第19話 戦いの果て
翌朝登校してみると、教室に踏み入るなり怪しい雰囲気を感じた。
中央近くにあるマノンの席の横にいるのはミーアだけ。
他のクラスメイトたちは取り囲むように距離を置いて、ヒソヒソ話をしてやがる。
まぁ昨日、あんなものを見せつけられちゃ、怯えられても仕方ねえよな。
「おはようございます、みなさん! 気持ちのいい朝ですねぇ。昨日の僕は肋骨を折ってしまい、ご声援にお応えできず申し訳ありませんでした。ご心配もお掛けしましたが、もう大丈夫です! 僕の偉大な回復魔法の効果で、もう完治しましたので」
誰もお前になんて声援は送ってなかったから安心しやがれ。
それに、怪我は戦ってる最中に、あっさり治してたよな?
この雰囲気の中で、よくも堂々と昨日の対決の話ができたもんだ。
空気の読めなさは相変わらずだが、今日に限ってはジーンのお陰でクラス中の淀んだ雰囲気が良い方にぶち壊された気がするぜ。
その証拠に、噂話をしてた女子の何人かは、マノンのところに行ったみたいだ。
「あの、マノンさん。以前ラドガンに酷いこと言われた時に、代わりに言い返してくれてありがとう。
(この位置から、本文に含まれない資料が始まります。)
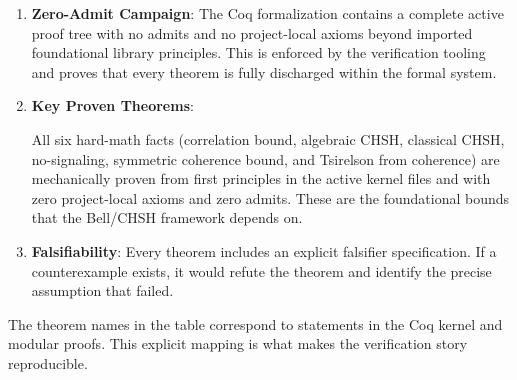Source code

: \begin{enumerate}
    \item \textbf{Zero-Admit Campaign}: The Coq formalization contains a complete active proof tree with no admits and no project-local axioms beyond imported foundational library principles. This is enforced by the verification tooling and proves that every theorem is fully discharged within the formal system.
    
    \item \textbf{Key Proven Theorems}:
    \begin{center}
    \end{center}
    All six hard-math facts (correlation bound, algebraic CHSH, classical CHSH, no-signaling, symmetric coherence bound, and Tsirelson from coherence) are mechanically proven from first principles in the active kernel files  and  with zero project-local axioms and zero admits. These are the foundational bounds that the Bell/CHSH framework depends on.
    
    \item \textbf{Falsifiability}: Every theorem includes an explicit falsifier specification. If a counterexample exists, it would refute the theorem and identify the precise assumption that failed.
\end{enumerate}
The theorem names in the table correspond to statements in the Coq kernel and modular proofs. This explicit mapping is what makes the verification story reproducible.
昨日もスカッとしたよ」
「あの時、私が、腹を立てただけ。お礼、いらない」
「女の子なのに、マノンちゃん強いね。カッコ良かったよ」
「女も、強い、大事」
ラドガンに不満を持ってた女が結構いたのか。
数人とはいえ、親しくなれたみたいで良かったな。
ん? ミーアが俺に何の用だ?
「アークくん、昨日はマノンの獣化を解いてくれて本当にありがとうね」
「ふん! 感謝するなら、おっぱいぐらい揉ませろってんだ」
「ちょ、ちょっと、何言ってんの。調子に乗らないでよ!」
「ばーか、冗談だ」
顔を赤くして顔を背けるとかツンデレかよ。
嫌いじゃないけどな。
ひょっとしたら、もう一押しで揉ませてくれたりすんのか?
「ふぇぇええん。今度はオデキが出来ちゃったよぉ」
ちっ、邪魔が入りやがった。
またリリアナのお出ましかよ。ミーアも大変だな。
「ジーンくぅん。お願い、治療してちょうだーい」
えっ? ジーンのところへ直接だと?
くっそ、あいつは情けなく負けたくせに、なんでこうなるんだよ。
リリアナにとっちゃ、回復してくれる奴が一番なのか? やってられねえぜ。
「おや、リリアナさん、ようこそ僕のところへ。いついらしていただけるのかと、首を長くしてお待ちしておりました。なんでもオデキが出来てしまったとか。治療して差し上げますので、どうぞ患部をお出しください!」
「うんっ!」
しっかりと聞き耳立ててやがったのか。抜け目ないな、ジーンのやつ。
だけど、これで治療も3回目か。
となると、だいぶ過激になっても良さそうだよな。
「えーっとね、ちょっと恥ずかしいんだけど……」
恥ずかしいって言いながら、躊躇なくブラウスのボタンを外し始めたぞ。
クラス中の男どもが、マノンの噂なんてそっちのけでこっちに注目してやがる。
ジーンのお陰でおこぼれを頂戴してるとはいえ、あいつが目を血走らせてやがるとなんだかムカつくな。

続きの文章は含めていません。